**Entries provided**
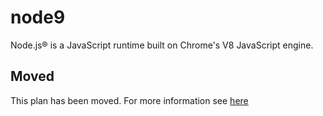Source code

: # node9

Node.js® is a JavaScript runtime built on Chrome's V8 JavaScript engine.

## Moved

This plan has been moved. For more information see [here](https://github.com/habitat-sh/core-plans#additional-plans)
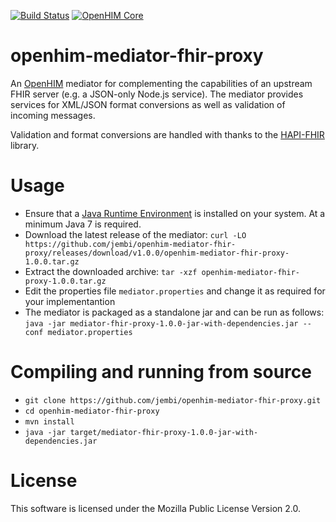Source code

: [![Build Status](https://travis-ci.org/jembi/openhim-mediator-fhir-proxy.svg)](https://travis-ci.org/jembi/openhim-mediator-fhir-proxy) [![OpenHIM Core](https://img.shields.io/badge/openhim--core-1.4%2B-brightgreen.svg)](http://openhim.readthedocs.org/en/latest/user-guide/versioning.html)

openhim-mediator-fhir-proxy
===========================

An [OpenHIM](http://openhim.org) mediator for complementing the capabilities of an upstream FHIR server (e.g. a JSON-only Node.js service). The mediator provides services for XML/JSON format conversions as well as validation of incoming messages.

Validation and format conversions are handled with thanks to the [HAPI-FHIR](http://jamesagnew.github.io/hapi-fhir/) library.

# Usage
* Ensure that a [Java Runtime Environment](http://java.com/en/) is installed on your system. At a minimum Java 7 is required.
* Download the latest release of the mediator: `curl -LO https://github.com/jembi/openhim-mediator-fhir-proxy/releases/download/v1.0.0/openhim-mediator-fhir-proxy-1.0.0.tar.gz`
* Extract the downloaded archive: `tar -xzf openhim-mediator-fhir-proxy-1.0.0.tar.gz`
* Edit the properties file `mediator.properties` and change it as required for your implementantion
* The mediator is packaged as a standalone jar and can be run as follows: `java -jar mediator-fhir-proxy-1.0.0-jar-with-dependencies.jar --conf mediator.properties`

# Compiling and running from source
* `git clone https://github.com/jembi/openhim-mediator-fhir-proxy.git`
* `cd openhim-mediator-fhir-proxy`
* `mvn install`
* `java -jar target/mediator-fhir-proxy-1.0.0-jar-with-dependencies.jar`

# License
This software is licensed under the Mozilla Public License Version 2.0.
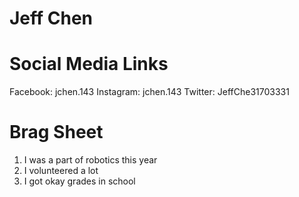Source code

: # Jeff Chen

# Social Media Links
Facebook: jchen.143
Instagram: jchen.143
Twitter: JeffChe31703331

# Brag Sheet
1. I was a part of robotics this year
2. I volunteered a lot
3. I got okay grades in school

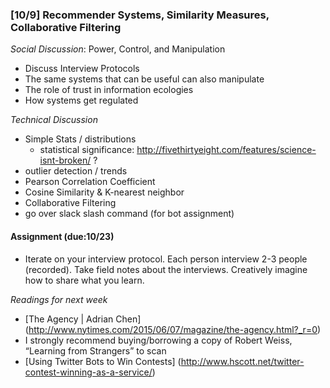 ### [10/9] Recommender Systems, Similarity Measures, Collaborative Filtering

_Social Discussion_: Power, Control, and Manipulation
- Discuss Interview Protocols
- The same systems that can be useful can also manipulate
- The role of trust in information ecologies
- How systems get regulated

_Technical Discussion_
- Simple Stats / distributions
  - statistical significance: http://fivethirtyeight.com/features/science-isnt-broken/ ?
- outlier detection / trends
- Pearson Correlation Coefficient
- Cosine Similarity & K-nearest neighbor
- Collaborative Filtering
- go over slack slash command (for bot assignment)

#### Assignment (due:10/23)
- Iterate on your interview protocol. Each person interview 2-3 people (recorded). Take field notes about the interviews.  Creatively imagine how to share what you learn. 

_Readings for next week_
- [The Agency | Adrian Chen] (http://www.nytimes.com/2015/06/07/magazine/the-agency.html?_r=0)
- I strongly recommend buying/borrowing a copy of Robert Weiss, “Learning from Strangers” to scan
- [Using Twitter Bots to Win Contests] (http://www.hscott.net/twitter-contest-winning-as-a-service/)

**What is expected**
Search the entries above for the word "html" and copy each line where it appears.

**Response area**
: [![Build Status](https://travis-ci.org/jembi/openhim-mediator-fhir-proxy.svg)](https://travis-ci.org/jembi/openhim-mediator-fhir-proxy) [![OpenHIM Core](https://img.shields.io/badge/openhim--core-1.4%2B-brightgreen.svg)](http://openhim.readthedocs.org/en/latest/user-guide/versioning.html)
- [The Agency | Adrian Chen] (http://www.nytimes.com/2015/06/07/magazine/the-agency.html?_r=0)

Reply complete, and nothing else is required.